Throughout “Utopia Avenue,” Jasper is shown suffering from terrifying auditory hallucinations — knocking sounds that emanate from within his brain and that, we learn in a series of flashbacks, landed him in an asylum during his adolescence. Taken together with his other symptoms — the social awkwardness and inability to read other people — this affliction looks as if it’s going to be part of a riff on a familiar theme: the destructive madness of the creative artist. Indeed, in one of those flashbacks the author throws the young Jasper together with the real-life blues legend Big Bill Broonzy, who lived in the Netherlands in the 1950s and here warns the youth that “the blues is a language you can’t lie in.” But Jasper, we understand, isn’t lying when he sings and plays the blues: More than any of the other band members, he knows about psychic pain.

But “Knock Knock,” as Jasper calls his inner demon, turns out to be all too real. As “Utopia Avenue” nears its ending, the narrative veers violently and none too persuasively into the supernatural. We learn that the evil abbot from “The Thousand Autumns of Jacob de Zoet” has lodged himself, like a metaphysical parasite, in the brains of Jacob de Zoet and his male descendants, gathering strength with each successive generation until now, in the ’60s, he explodes into powerful physicality, hijacking Jasper’s body and doing with it what he will. And what he will, it turns out, is … to make music. When the band performs its debut American gig, Jasper’s hands are playing the notes but the abbot’s spirit is at the helm. The demon, it turns out, is no musician; the other band members, to say nothing of the disgruntled New York audience, feel that something is missing. What could it be? Mitchell doesn’t keep us in suspense. “Performance is not only technique: A performance is technique and soul.”

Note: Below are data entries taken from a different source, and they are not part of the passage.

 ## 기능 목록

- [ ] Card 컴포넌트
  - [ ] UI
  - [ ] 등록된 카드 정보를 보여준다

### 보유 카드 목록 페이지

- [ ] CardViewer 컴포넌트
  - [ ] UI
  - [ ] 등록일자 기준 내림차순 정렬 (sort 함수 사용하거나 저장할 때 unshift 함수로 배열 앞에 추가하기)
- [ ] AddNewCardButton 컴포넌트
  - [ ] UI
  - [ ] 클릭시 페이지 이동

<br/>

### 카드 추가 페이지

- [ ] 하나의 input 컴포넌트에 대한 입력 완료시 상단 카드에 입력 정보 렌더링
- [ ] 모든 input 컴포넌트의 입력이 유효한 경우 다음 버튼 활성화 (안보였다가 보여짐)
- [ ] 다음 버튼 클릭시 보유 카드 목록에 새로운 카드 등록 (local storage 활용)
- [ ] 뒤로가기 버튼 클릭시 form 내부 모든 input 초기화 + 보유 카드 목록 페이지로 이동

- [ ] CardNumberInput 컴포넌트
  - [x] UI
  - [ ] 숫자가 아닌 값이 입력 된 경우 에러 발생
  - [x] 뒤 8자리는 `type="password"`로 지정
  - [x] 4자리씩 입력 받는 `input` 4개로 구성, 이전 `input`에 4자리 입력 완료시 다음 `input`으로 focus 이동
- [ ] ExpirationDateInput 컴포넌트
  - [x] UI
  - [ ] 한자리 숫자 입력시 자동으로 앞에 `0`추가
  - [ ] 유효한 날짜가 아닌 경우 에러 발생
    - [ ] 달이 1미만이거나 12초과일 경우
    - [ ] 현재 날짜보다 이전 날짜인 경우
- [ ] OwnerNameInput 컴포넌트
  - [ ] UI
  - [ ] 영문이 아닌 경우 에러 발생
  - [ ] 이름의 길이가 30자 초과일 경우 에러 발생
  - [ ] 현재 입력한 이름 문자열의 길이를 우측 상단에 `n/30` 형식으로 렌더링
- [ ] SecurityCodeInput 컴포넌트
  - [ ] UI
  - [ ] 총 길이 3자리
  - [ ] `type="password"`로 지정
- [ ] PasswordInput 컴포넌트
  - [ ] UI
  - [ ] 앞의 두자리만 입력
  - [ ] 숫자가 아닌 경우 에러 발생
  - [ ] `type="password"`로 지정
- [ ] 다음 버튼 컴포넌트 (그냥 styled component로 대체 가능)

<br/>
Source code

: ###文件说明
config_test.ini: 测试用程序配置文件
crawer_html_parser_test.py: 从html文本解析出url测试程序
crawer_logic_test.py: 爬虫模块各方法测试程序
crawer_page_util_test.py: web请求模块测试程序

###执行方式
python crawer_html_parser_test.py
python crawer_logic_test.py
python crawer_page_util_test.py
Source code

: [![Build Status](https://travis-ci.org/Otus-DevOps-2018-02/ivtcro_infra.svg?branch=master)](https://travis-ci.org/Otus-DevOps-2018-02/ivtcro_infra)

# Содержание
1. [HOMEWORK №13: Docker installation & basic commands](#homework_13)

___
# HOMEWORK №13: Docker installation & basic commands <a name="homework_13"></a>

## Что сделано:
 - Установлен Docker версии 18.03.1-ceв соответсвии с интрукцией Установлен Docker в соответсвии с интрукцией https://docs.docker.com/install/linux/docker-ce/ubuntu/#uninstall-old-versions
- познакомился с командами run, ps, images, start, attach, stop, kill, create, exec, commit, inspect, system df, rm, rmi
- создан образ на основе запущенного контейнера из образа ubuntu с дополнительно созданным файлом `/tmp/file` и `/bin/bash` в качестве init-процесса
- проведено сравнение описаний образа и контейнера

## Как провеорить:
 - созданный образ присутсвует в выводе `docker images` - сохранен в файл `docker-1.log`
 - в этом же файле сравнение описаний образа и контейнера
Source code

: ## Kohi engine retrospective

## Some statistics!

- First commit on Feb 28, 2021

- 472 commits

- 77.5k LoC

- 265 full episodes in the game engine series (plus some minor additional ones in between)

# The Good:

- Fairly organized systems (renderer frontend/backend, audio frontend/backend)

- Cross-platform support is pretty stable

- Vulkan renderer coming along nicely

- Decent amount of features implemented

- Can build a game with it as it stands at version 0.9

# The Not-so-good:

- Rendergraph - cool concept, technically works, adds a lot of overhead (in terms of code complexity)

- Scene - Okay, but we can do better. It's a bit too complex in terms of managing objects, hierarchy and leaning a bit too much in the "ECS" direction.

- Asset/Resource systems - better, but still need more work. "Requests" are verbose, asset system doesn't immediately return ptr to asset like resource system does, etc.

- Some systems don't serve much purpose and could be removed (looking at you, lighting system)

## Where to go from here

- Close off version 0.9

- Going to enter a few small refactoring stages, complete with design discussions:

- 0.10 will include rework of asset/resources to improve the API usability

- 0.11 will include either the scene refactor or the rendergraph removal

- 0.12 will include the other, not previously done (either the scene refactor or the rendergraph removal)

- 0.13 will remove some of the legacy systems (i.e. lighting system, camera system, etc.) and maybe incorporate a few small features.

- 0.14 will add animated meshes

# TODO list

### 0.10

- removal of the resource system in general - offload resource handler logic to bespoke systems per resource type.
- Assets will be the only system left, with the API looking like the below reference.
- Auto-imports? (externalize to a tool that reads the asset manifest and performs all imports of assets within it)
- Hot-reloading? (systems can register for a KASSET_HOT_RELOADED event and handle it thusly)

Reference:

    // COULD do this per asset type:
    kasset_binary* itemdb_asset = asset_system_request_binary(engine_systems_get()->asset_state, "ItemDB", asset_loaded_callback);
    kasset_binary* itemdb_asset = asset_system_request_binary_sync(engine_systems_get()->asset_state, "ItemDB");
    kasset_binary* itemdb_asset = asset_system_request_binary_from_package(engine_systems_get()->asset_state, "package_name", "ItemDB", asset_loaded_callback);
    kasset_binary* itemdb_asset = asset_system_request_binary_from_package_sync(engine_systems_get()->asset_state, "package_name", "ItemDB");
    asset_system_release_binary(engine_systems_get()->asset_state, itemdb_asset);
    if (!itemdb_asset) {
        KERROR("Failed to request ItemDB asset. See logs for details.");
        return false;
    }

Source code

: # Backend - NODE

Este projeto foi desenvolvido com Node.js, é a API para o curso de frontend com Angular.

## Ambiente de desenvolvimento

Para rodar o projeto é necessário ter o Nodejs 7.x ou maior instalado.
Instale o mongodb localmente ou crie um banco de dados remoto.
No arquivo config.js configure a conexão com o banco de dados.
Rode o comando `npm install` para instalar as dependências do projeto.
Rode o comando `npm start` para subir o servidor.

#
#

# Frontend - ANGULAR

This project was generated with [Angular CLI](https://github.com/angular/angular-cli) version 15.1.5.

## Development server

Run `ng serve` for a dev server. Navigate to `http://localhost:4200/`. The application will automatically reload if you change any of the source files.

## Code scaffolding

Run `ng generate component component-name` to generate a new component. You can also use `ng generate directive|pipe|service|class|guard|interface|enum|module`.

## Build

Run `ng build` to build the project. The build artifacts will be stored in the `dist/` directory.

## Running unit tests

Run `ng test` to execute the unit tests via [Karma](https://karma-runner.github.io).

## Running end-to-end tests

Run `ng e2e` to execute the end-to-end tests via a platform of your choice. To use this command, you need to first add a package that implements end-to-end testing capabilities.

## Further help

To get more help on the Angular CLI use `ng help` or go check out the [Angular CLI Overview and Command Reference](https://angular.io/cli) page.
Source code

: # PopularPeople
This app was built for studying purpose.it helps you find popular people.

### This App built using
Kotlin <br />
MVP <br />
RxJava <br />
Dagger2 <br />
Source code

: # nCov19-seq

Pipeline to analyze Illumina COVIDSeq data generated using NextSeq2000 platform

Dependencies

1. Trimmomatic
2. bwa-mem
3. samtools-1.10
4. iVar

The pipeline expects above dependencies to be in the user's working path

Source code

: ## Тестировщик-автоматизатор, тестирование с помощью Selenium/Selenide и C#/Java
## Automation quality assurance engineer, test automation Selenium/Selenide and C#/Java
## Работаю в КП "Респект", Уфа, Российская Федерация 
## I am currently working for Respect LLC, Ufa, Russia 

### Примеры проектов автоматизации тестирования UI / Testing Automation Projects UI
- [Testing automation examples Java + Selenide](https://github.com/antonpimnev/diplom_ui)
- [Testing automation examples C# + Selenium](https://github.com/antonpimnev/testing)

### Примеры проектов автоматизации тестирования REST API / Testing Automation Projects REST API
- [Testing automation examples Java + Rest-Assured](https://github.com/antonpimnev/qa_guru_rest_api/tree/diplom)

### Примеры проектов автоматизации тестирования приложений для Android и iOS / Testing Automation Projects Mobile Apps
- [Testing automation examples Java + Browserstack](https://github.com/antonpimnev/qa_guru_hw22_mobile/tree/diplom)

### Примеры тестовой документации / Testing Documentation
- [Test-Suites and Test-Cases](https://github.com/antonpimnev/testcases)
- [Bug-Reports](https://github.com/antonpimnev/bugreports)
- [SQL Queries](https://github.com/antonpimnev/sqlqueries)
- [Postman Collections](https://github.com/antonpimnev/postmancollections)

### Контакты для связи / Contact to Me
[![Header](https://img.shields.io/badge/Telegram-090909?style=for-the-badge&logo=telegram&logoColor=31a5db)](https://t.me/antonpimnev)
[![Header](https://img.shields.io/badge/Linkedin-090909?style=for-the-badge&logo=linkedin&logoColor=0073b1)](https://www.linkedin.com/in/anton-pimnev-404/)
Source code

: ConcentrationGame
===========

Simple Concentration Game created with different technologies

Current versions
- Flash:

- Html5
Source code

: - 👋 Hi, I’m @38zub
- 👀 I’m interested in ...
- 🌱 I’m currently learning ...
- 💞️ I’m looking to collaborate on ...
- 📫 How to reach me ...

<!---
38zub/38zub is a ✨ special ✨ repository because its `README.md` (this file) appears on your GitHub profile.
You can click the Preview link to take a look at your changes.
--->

That’s an awful lot of plot for a fortune-cookie payoff. In this new novel more than ever before, the irruptions of the fantastical into the everyday, of one David Mitchell novel’s scenius into another’s, seem like the result of an act of will, even willfulness, rather than the product of an organic necessity.

Mitchell — to say nothing of readers who have embraced the glittery notion that all this “connectedness” adds up to something meaningful (what?) — clearly disagrees. Almost exactly halfway through “Utopia Avenue” there’s a scene in which a pompous eggheaded interviewer criticizes the band for being “schizophrenic,” its music a disorienting pastiche of “acid rock, folk with acid effects, R&B, folk interludes, passages of jazz.” When the band members push back against his crude insistence on pigeonholing them — “Wouldn’t the adjective ‘eclectic’ be more apt?” Elf asks — the host digs in. “But into which category of music,” he asks, “can Utopia Avenue be located?” Given what we know about the eclectic nature of Mitchell’s artistry, it’s almost impossible not to take the scene as a response to his own critics.

But the issue isn’t that “Utopia Avenue” and some of the other novels fail some superficial critical litmus test — some arbitrary insistence on tonal consistency or unity of genre. The problem is that they fail to meet the high standard Mitchell himself established early on: a standard that insists that a work’s stylistic eclecticism harmonize with, and serve, large and significant themes. No doubt the appearance in “Utopia Avenue” of vengeful transubstantiating Japanese demons and some conveniently timed Horologist psychosedation will excite some of his fans. Others, who have admired his work in the past but are finding it increasingly unpersuasive, can recognize the sound of a broken record when they hear it.

Daniel Mendelsohn, the editor at large of The New York Review of Books, teaches at Bard. His 10th book, “Three Rings: A Tale of Exile, Narrative, and Fate,” will be published in September.